Si en las obras de estirpe modianesca, centradas en París y en el Madrid sitiado por los tropas nacionales, Castillo rastrea un mapa conformado por restos naufragados de aquellos desastres de la ocupación alemana y el sitio de una ciudad que tuvo al enemigo llamando a sus puertas, esto es literal, los años que duró el conflicto, en Tánger realiza un mapa similar hasta el punto de hacer una lista de nombres de establecimientos desaparecidos ya en la ciudad con ánimo de conjurar la memoria. Desde el catálogo homérico de las naves y la descripción del escudo de Aquiles el recurso ha sido fecundo.

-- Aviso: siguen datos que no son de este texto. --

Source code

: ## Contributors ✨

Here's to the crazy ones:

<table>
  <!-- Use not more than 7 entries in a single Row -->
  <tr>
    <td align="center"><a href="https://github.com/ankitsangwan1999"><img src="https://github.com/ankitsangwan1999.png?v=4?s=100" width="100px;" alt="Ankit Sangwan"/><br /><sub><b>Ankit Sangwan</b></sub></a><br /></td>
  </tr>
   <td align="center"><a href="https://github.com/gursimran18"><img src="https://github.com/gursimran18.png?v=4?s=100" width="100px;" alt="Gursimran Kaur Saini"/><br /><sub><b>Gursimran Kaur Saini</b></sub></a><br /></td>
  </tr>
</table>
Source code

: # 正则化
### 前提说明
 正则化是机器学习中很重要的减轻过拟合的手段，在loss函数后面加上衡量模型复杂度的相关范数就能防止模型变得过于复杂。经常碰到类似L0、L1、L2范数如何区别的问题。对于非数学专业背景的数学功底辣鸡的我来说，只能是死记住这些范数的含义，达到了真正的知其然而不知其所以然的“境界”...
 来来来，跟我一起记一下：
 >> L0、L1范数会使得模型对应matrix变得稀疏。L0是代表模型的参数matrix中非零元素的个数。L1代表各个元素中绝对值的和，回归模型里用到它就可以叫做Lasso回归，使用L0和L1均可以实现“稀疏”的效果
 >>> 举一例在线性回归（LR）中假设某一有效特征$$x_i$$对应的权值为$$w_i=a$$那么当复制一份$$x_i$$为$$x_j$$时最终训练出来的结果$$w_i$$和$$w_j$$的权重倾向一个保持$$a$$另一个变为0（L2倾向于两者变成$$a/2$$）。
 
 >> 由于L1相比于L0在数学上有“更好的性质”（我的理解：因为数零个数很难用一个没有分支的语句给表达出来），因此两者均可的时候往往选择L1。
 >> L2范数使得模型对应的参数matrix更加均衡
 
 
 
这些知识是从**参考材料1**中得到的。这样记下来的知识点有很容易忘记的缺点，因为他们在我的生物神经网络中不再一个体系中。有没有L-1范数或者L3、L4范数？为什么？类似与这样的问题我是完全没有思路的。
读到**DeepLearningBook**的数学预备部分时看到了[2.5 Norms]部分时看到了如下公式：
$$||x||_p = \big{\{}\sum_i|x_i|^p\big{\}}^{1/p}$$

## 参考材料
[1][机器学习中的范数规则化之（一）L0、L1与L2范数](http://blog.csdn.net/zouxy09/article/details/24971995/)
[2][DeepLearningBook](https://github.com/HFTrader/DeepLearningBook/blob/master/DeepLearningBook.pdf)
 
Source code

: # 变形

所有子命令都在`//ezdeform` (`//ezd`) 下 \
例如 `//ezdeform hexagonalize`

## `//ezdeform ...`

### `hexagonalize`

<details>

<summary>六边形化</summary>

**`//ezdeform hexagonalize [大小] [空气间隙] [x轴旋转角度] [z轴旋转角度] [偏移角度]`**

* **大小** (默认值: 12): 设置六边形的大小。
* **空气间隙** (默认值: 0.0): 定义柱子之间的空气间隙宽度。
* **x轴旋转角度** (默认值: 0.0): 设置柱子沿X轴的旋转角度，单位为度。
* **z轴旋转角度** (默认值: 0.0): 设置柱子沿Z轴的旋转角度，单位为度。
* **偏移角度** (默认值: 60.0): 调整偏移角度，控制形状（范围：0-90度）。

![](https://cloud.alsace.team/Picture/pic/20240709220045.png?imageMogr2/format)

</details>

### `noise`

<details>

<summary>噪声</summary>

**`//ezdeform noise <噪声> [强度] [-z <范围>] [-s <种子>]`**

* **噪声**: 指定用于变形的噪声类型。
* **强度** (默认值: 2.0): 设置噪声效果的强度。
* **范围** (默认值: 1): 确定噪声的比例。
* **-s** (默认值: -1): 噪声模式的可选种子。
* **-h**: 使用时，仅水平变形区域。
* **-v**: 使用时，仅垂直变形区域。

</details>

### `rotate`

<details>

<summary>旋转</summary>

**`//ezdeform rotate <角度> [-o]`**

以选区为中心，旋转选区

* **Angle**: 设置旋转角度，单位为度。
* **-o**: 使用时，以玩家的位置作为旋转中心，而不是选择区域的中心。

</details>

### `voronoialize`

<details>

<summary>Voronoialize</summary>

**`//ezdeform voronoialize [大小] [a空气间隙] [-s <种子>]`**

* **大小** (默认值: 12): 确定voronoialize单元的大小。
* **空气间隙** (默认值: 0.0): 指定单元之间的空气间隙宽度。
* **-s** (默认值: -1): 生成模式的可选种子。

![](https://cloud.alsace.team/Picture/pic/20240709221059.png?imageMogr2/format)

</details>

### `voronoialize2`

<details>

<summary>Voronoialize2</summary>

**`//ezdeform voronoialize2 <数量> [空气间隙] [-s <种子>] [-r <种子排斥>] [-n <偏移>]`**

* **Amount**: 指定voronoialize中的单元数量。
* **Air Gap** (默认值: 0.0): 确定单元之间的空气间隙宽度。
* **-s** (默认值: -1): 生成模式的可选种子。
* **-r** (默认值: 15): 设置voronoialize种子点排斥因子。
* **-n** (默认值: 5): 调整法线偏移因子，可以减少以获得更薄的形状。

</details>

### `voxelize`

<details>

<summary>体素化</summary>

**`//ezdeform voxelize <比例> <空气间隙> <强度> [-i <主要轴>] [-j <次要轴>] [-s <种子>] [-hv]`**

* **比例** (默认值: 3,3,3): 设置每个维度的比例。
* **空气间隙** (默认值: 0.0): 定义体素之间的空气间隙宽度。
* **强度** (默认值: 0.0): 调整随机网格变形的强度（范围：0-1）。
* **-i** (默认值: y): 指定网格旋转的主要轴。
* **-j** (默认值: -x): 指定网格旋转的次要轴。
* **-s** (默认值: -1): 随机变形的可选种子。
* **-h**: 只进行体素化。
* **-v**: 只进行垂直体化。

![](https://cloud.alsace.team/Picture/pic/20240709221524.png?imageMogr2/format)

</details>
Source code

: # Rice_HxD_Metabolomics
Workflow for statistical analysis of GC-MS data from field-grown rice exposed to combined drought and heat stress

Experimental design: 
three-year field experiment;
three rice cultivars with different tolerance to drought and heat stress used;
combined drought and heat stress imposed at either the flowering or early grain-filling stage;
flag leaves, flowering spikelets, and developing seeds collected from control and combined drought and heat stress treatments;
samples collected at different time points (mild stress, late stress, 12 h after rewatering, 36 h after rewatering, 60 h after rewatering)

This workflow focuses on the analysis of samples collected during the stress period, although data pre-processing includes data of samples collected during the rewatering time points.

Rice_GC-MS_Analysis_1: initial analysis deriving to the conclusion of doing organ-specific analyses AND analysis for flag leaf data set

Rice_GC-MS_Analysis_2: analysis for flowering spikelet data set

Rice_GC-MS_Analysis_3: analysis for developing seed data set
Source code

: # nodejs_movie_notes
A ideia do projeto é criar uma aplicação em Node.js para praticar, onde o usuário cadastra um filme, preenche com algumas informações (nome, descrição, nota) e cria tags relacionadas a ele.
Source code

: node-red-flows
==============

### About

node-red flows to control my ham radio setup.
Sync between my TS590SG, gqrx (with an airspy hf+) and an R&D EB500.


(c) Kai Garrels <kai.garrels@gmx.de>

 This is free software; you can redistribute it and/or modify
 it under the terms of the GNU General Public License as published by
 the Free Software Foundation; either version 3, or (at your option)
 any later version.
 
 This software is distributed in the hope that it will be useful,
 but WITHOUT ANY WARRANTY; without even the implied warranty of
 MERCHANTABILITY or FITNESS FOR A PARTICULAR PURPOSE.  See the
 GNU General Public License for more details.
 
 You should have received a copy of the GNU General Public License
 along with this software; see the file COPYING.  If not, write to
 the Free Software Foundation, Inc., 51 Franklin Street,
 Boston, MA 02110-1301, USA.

Así, el mapa que nos presenta Castillo tiene mucho de ese recurso benjaminiano de la cita. Salvo que aquí no se trata de citas literarias o filosóficas capaces de reconstruir un mundo en su pálido y fragmentario estado, sino de conjurar mediante el documento histórico y su mezcla con recursos narrativos, algo que Castillo hace muy bien, la memoria de una ciudad. Decía Walter Benjamin que a todo documento de cultura le correspondía en igual medida un documento de barbarie y la sentencia parece haber sido tenida en cuenta en la redacción de ese libro, pues Castillo nos presenta un Tánger sombrío, oscuro, que posee la cualidad de, por ello mismo, ser fuente de iluminación. Esto es algo que se sabe desde antiguo, pero la gracia de Castillo consiste en concretarlo fielmente en un lugar y fecha determinado, ese Tánger modianesco que tanto le fascina. Pero de este libro, editado con tal gusto y primor que nos recuerda a la colección «La memoria» de la editorial Sellerio, destacaría una cualidad que le hace rara avis en la conformación tangerina que goza ahora, otra vez, de nuevo, una suerte de resurrección al modo de los Ojos del Guadiana: Castillo recalca una y otra vez su escepticismo bien fundado sobre la mitificación del Tánger durante los años en que habitaron la ciudad los beats junto a adinerados, tipo Barbara Hutton, y británicos, como Cecil Beaton. Para Castillo, el Tánger fetén era el Tánger canalla y modianesco que refleja pálidamente la película Casablanca, de Michael Curtiz, y no la que se muestra como un inagotable prostíbulo de chicos y chicas indígenas para una élite mayoritariamente anglosajona, británica y norteamericana, no la única, y ello sólo por la solidez del dólar y la libra esterlina, y donde la población local era poco menos que un decorado exótico.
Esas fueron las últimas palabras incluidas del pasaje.